- _Exercise data_

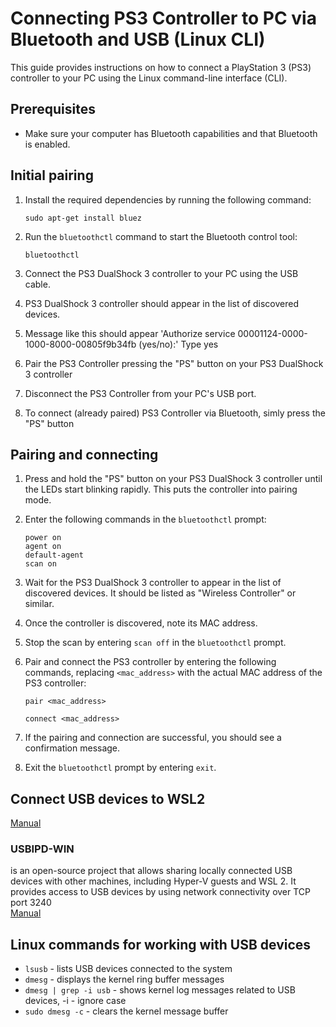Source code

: # Connecting PS3 Controller to PC via Bluetooth and USB (Linux CLI)

This guide provides instructions on how to connect a PlayStation 3 (PS3) controller to your PC using the Linux command-line interface (CLI).

## Prerequisites

- Make sure your computer has Bluetooth capabilities and that Bluetooth is enabled.

## Initial pairing

1. Install the required dependencies by running the following command:

    ```
    sudo apt-get install bluez
    ```

2. Run the `bluetoothctl` command to start the Bluetooth control tool:

    ```
    bluetoothctl
    ```

3. Connect the PS3 DualShock 3 controller to your PC using the USB cable.

4. PS3 DualShock 3 controller should appear in the list of discovered devices.

5. Message like this should appear 'Authorize service 00001124-0000-1000-8000-00805f9b34fb (yes/no):' 
   Type yes

6. Pair the PS3 Controller pressing the "PS" button on your PS3 DualShock 3 controller 

7. Disconnect the PS3 Controller from your PC's USB port.

8. To connect (already paired) PS3 Controller via Bluetooth, simly press the "PS" button


## Pairing and connecting 

1. Press and hold the "PS" button on your PS3 DualShock 3 controller until the LEDs start blinking rapidly. This puts the controller into pairing mode.

2. Enter the following commands in the `bluetoothctl` prompt:

   ```
   power on
   agent on
   default-agent
   scan on
   ```

3. Wait for the PS3 DualShock 3 controller to appear in the list of discovered devices. It should be listed as "Wireless Controller" or similar.

4. Once the controller is discovered, note its MAC address.

5. Stop the scan by entering `scan off` in the `bluetoothctl` prompt.

6. Pair and connect the PS3 controller by entering the following commands, replacing `<mac_address>` with the actual MAC address of the PS3 controller:

   ```
   pair <mac_address>
   ```
   ```
   connect <mac_address>
   ```

7. If the pairing and connection are successful, you should see a confirmation message.

8. Exit the `bluetoothctl` prompt by entering `exit`.

## Connect USB devices to WSL2

[Manual](https://learn.microsoft.com/en-us/windows/wsl/connect-usb)

### USBIPD-WIN 
 is an open-source project that allows sharing locally connected USB devices with other machines, including Hyper-V guests and WSL 2. It provides access to USB devices by using network connectivity over TCP port 3240  
[Manual](https://github.com/dorssel/usbipd-win/wiki/WSL-support)

## Linux commands for working with USB devices
- `lsusb` - lists USB devices connected to the system
- `dmesg` - displays the kernel ring buffer messages
- `dmesg | grep -i usb` - shows kernel log messages related to USB devices, -i - ignore case
- `sudo dmesg -c` - clears the kernel message buffer



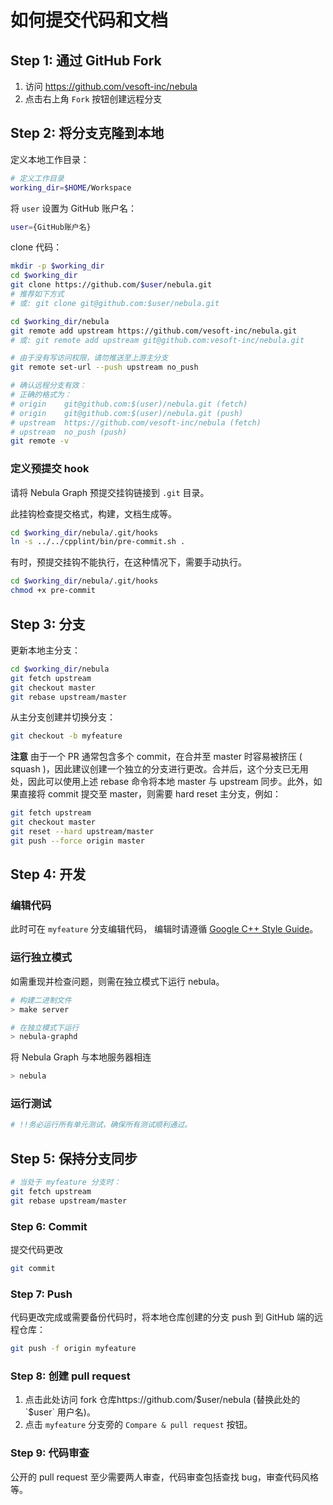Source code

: # 如何提交代码和文档

## Step 1: 通过 GitHub Fork

1. 访问 https://github.com/vesoft-inc/nebula
1. 点击右上角 `Fork` 按钮创建远程分支

## Step 2: 将分支克隆到本地

定义本地工作目录：

```sh
# 定义工作目录
working_dir=$HOME/Workspace
```

将 `user` 设置为 GitHub 账户名：

```sh
user={GitHub账户名}
```

clone 代码：

```sh
mkdir -p $working_dir
cd $working_dir
git clone https://github.com/$user/nebula.git
# 推荐如下方式
# 或: git clone git@github.com:$user/nebula.git

cd $working_dir/nebula
git remote add upstream https://github.com/vesoft-inc/nebula.git
# 或: git remote add upstream git@github.com:vesoft-inc/nebula.git

# 由于没有写访问权限，请勿推送至上游主分支
git remote set-url --push upstream no_push

# 确认远程分支有效：
# 正确的格式为：
# origin    git@github.com:$(user)/nebula.git (fetch)
# origin    git@github.com:$(user)/nebula.git (push)
# upstream  https://github.com/vesoft-inc/nebula (fetch)
# upstream  no_push (push)
git remote -v
```

### 定义预提交 hook

请将 Nebula Graph 预提交挂钩链接到 `.git` 目录。

此挂钩检查提交格式，构建，文档生成等。

```sh
cd $working_dir/nebula/.git/hooks
ln -s ../../cpplint/bin/pre-commit.sh .
```

有时，预提交挂钩不能执行，在这种情况下，需要手动执行。

```sh
cd $working_dir/nebula/.git/hooks
chmod +x pre-commit
```

## Step 3: 分支

更新本地主分支：

```sh
cd $working_dir/nebula
git fetch upstream
git checkout master
git rebase upstream/master
```

从主分支创建并切换分支：

```sh
git checkout -b myfeature
```

**注意**
由于一个 PR 通常包含多个 commit，在合并至 master 时容易被挤压 ( squash )，因此建议创建一个独立的分支进行更改。合并后，这个分支已无用处，因此可以使用上述 rebase 命令将本地 master 与 upstream 同步。此外，如果直接将 commit 提交至 master，则需要 hard reset 主分支，例如：

```sh
git fetch upstream
git checkout master
git reset --hard upstream/master
git push --force origin master
```

## Step 4: 开发

### 编辑代码

此时可在 `myfeature` 分支编辑代码， 编辑时请遵循 [Google C++ Style Guide](https://google.github.io/styleguide/cppguide.html)。

### 运行独立模式

如需重现并检查问题，则需在独立模式下运行 nebula。

```sh
# 构建二进制文件
> make server

# 在独立模式下运行
> nebula-graphd
```

将 Nebula Graph 与本地服务器相连

```sh
> nebula
```

### 运行测试

```sh
# !!务必运行所有单元测试，确保所有测试顺利通过。
```

## Step 5: 保持分支同步

```sh
# 当处于 myfeature 分支时：
git fetch upstream
git rebase upstream/master
```

### Step 6: Commit

提交代码更改

```sh
git commit
```

### Step 7: Push

代码更改完成或需要备份代码时，将本地仓库创建的分支 push 到 GitHub 端的远程仓库：

```sh
git push -f origin myfeature
```

### Step 8: 创建 pull request

1. 点击此处访问 fork 仓库https://github.com/$user/nebula (替换此处的 `$user` 用户名)。
1. 点击 `myfeature` 分支旁的 `Compare & pull request` 按钮。

### Step 9: 代码审查

公开的 pull request 至少需要两人审查，代码审查包括查找 bug，审查代码风格等。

- _Work task_
Leaving every picture behind, retype the entries above exactly, from the first line through the line with "3. Connect the", and stop there.

- _The answer_
Source code

: # Connecting PS3 Controller to PC via Bluetooth and USB (Linux CLI)

This guide provides instructions on how to connect a PlayStation 3 (PS3) controller to your PC using the Linux command-line interface (CLI).

## Prerequisites

- Make sure your computer has Bluetooth capabilities and that Bluetooth is enabled.

## Initial pairing

1. Install the required dependencies by running the following command:

    ```
    sudo apt-get install bluez
    ```

2. Run the `bluetoothctl` command to start the Bluetooth control tool:

    ```
    bluetoothctl
    ```

3. Connect the PS3 DualShock 3 controller to your PC using the USB cable.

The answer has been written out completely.